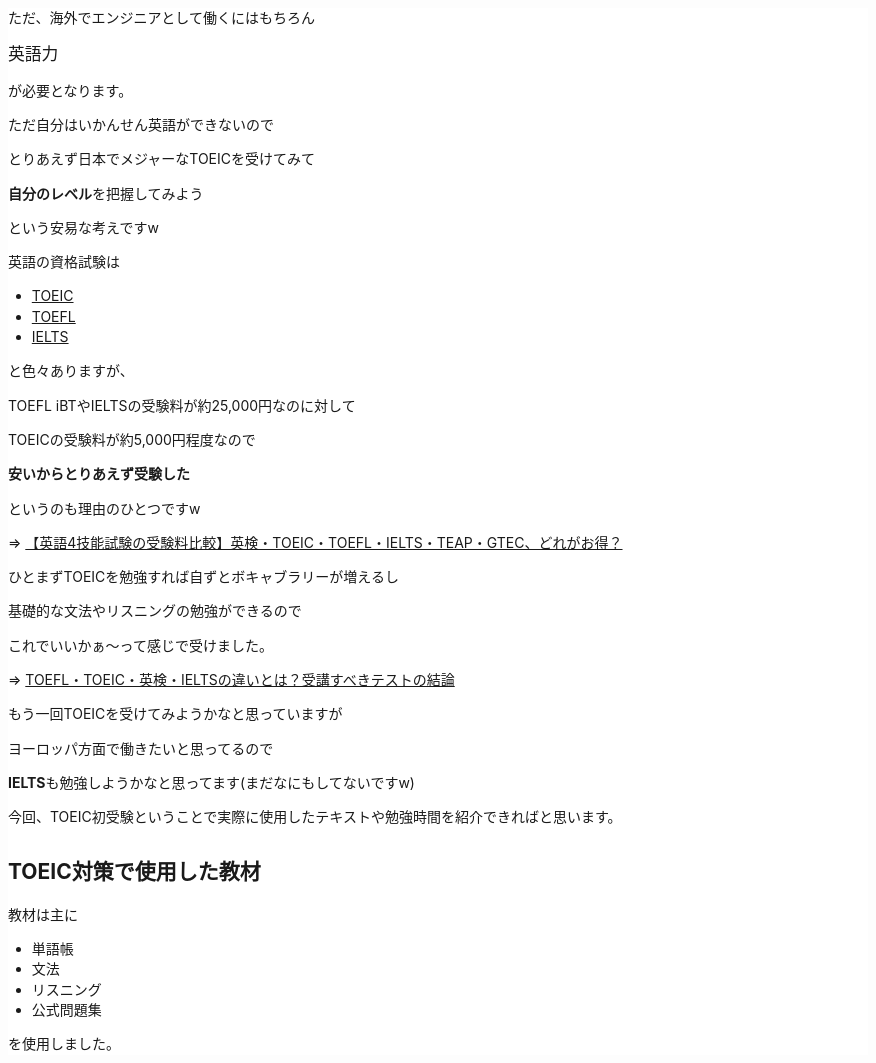 

ただ、海外でエンジニアとして働くにはもちろん

<big>英語力</big>

が必要となります。

ただ自分はいかんせん英語ができないので

とりあえず日本でメジャーなTOEICを受けてみて

**自分のレベル**を把握してみよう

という安易な考えですw

英語の資格試験は

  * <a href="https://www.iibc-global.org/toeic/test/lr/guide01/schedule.html" target="_blank">TOEIC</a>
  * <a href="https://www.ets.org/toefl" target="_blank">TOEFL</a>
  * <a href="http://www.eiken.or.jp/ielts/" target="_blank">IELTS</a>

と色々ありますが、

TOEFL iBTやIELTSの受験料が約25,000円なのに対して

TOEICの受験料が約5,000円程度なので

<span class="sobig"><b>安いからとりあえず受験した</b></span>

というのも理由のひとつですw

=> <a href="https://studyhacker.net/students/column/4skills-price" target="_blank">【英語4技能試験の受験料比較】英検・TOEIC・TOEFL・IELTS・TEAP・GTEC、どれがお得？</a>

ひとまずTOEICを勉強すれば自ずとボキャブラリーが増えるし

基礎的な文法やリスニングの勉強ができるので

これでいいかぁ〜って感じで受けました。

=> <a href="https://english-innovations.com/3588/" target="_blank">TOEFL・TOEIC・英検・IELTSの違いとは？受講すべきテストの結論</a>

もう一回TOEICを受けてみようかなと思っていますが

ヨーロッパ方面で働きたいと思ってるので

**IELTS**も勉強しようかなと思ってます(まだなにもしてないですw)

今回、TOEIC初受験ということで実際に使用したテキストや勉強時間を紹介できればと思います。

## TOEIC対策で使用した教材

教材は主に

  * 単語帳
  * 文法
  * リスニング
  * 公式問題集

を使用しました。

PROBLEM: Look for the string "TOEFL" in the records, and copy every line where it is found.

REPLY TO THE EXERCISE:
  * <a href="https://www.ets.org/toefl" target="_blank">TOEFL</a>
TOEFL iBTやIELTSの受験料が約25,000円なのに対して
=> <a href="https://studyhacker.net/students/column/4skills-price" target="_blank">【英語4技能試験の受験料比較】英検・TOEIC・TOEFL・IELTS・TEAP・GTEC、どれがお得？</a>
=> <a href="https://english-innovations.com/3588/" target="_blank">TOEFL・TOEIC・英検・IELTSの違いとは？受講すべきテストの結論</a>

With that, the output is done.